TASK -
With pictures left out, extract every line between the start of the records below and the line holding "le serveur |", inclusive.

SOURCE DATA -
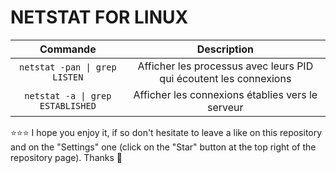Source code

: # NETSTAT FOR LINUX

| Commande | Description |
| :---: | :---: |
| `netstat -pan \| grep LISTEN` | Afficher les processus avec leurs PID qui écoutent les connexions |
| `netstat -a \| grep ESTABLISHED` | Afficher les connexions établies vers le serveur |

⭐⭐⭐ I hope you enjoy it, if so don't hesitate to leave a like on this repository and on the "Settings" one (click on the "Star" button at the top right of the repository page). Thanks 🤗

SOLUTION TO THE PROBLEM -
Source code

: # NETSTAT FOR LINUX

| Commande | Description |
| :---: | :---: |
| `netstat -pan \| grep LISTEN` | Afficher les processus avec leurs PID qui écoutent les connexions |
| `netstat -a \| grep ESTABLISHED` | Afficher les connexions établies vers le serveur |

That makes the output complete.